--- Work request ---
Lines from the beginning of the material below through the line that has "https://socialchatroom.herokuapp.com/" are to be reproduced exactly, but pictures are not.

[Data for this task]

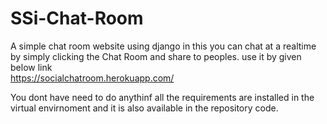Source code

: # SSi-Chat-Room
A simple chat room website using django in this you can chat at a realtime by simply clicking the Chat Room and share to peoples.
use it by given below link                         
https://socialchatroom.herokuapp.com/


You dont have need to do anythinf all the requirements are installed in the virtual envirnoment and it is also available in the repository code.
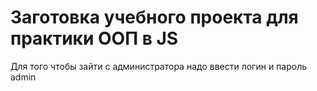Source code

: # Заготовка учебного проекта для практики ООП в JS

Для того чтобы зайти с администратора надо ввести логин и пароль admin



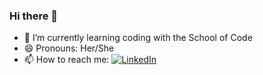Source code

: ### Hi there 👋

- 🌱 I’m currently learning coding with the School of Code 
- 😄 Pronouns: Her/She
- 📫 How to reach me: [![LinkedIn](https://img.shields.io/badge/-LinkedIn-red.svg?style=flat&logo=linkedin&colorB=red)](https://www.linkedin.com/in/marwa-dawood)

<!--
**MarwaDawood/MarwaDawood** is a ✨ _special_ ✨ repository because its `README.md` (this file) appears on your GitHub profile.

Here are some ideas to get you started:

- 🔭 I’m currently working on ...
- 🌱 I’m currently learning coding with the School of Code 
- 👯 I’m looking to collaborate on ...
- 🤔 I’m looking for help with ...
- 💬 Ask me about ...
- 📫 How to reach me: ...
- ⚡ Fun fact: ...
-->

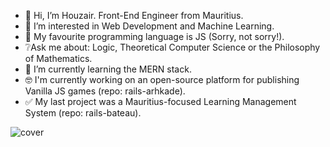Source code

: - 👋 Hi, I’m Houzair. Front-End Engineer from Mauritius.
- 👀 I’m interested in Web Development and Machine Learning.
- 💛 My favourite programming language is JS (Sorry, not sorry!).
- ❔Ask me about: Logic, Theoretical Computer Science or the Philosophy of Mathematics.
- 🌱 I’m currently learning the MERN stack.
- 🤓 I'm currently working on an open-source platform for publishing Vanilla JS games (repo: rails-arhkade).
- ✅ My last project was a Mauritius-focused Learning Management System (repo: rails-bateau).

![cover](https://user-images.githubusercontent.com/88334281/144393290-bfedbfe7-477b-48a8-8e70-1da74fc5c4a7.png)

<!---
houzyk/houzyk is a ✨ special ✨ repository because its `README.md` (this file) appears on your GitHub profile.
You can click the Preview link to take a look at your changes.
--->
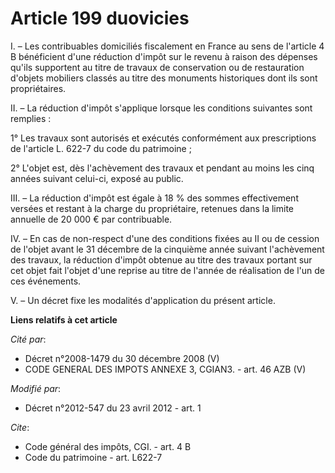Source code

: # Article 199 duovicies

I. – Les contribuables domiciliés fiscalement en France au sens de l'article 4 B bénéficient d'une réduction d'impôt sur le
revenu à raison des dépenses qu'ils supportent au titre de travaux de conservation ou de restauration d'objets mobiliers
classés au titre des monuments historiques dont ils sont propriétaires.

II. – La réduction d'impôt s'applique lorsque les conditions suivantes sont remplies :

1° Les travaux sont autorisés et exécutés conformément aux prescriptions de l'article L. 622-7 du code du patrimoine ;

2° L'objet est, dès l'achèvement des travaux et pendant au moins les cinq années suivant celui-ci, exposé au public.

III. – La réduction d'impôt est égale à 18 % des sommes effectivement versées et restant à la charge du propriétaire,
retenues dans la limite annuelle de 20 000 € par contribuable.

IV. – En cas de non-respect d'une des conditions fixées au II ou de cession de l'objet avant le 31 décembre de la cinquième
année suivant l'achèvement des travaux, la réduction d'impôt obtenue au titre des travaux portant sur cet objet fait l'objet
d'une reprise au titre de l'année de réalisation de l'un de ces événements.

V. – Un décret fixe les modalités d'application du présent article.

**Liens relatifs à cet article**

_Cité par_:

  - Décret n°2008-1479 du 30 décembre 2008 (V)
  - CODE GENERAL DES IMPOTS ANNEXE 3, CGIAN3. - art. 46 AZB (V)

_Modifié par_:

  - Décret n°2012-547 du 23 avril 2012 - art. 1

_Cite_:

  - Code général des impôts, CGI. - art. 4 B
  - Code du patrimoine - art. L622-7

[/Data for this task]

--- Task output ---
Source code

: # SSi-Chat-Room
A simple chat room website using django in this you can chat at a realtime by simply clicking the Chat Room and share to peoples.
use it by given below link                         
https://socialchatroom.herokuapp.com/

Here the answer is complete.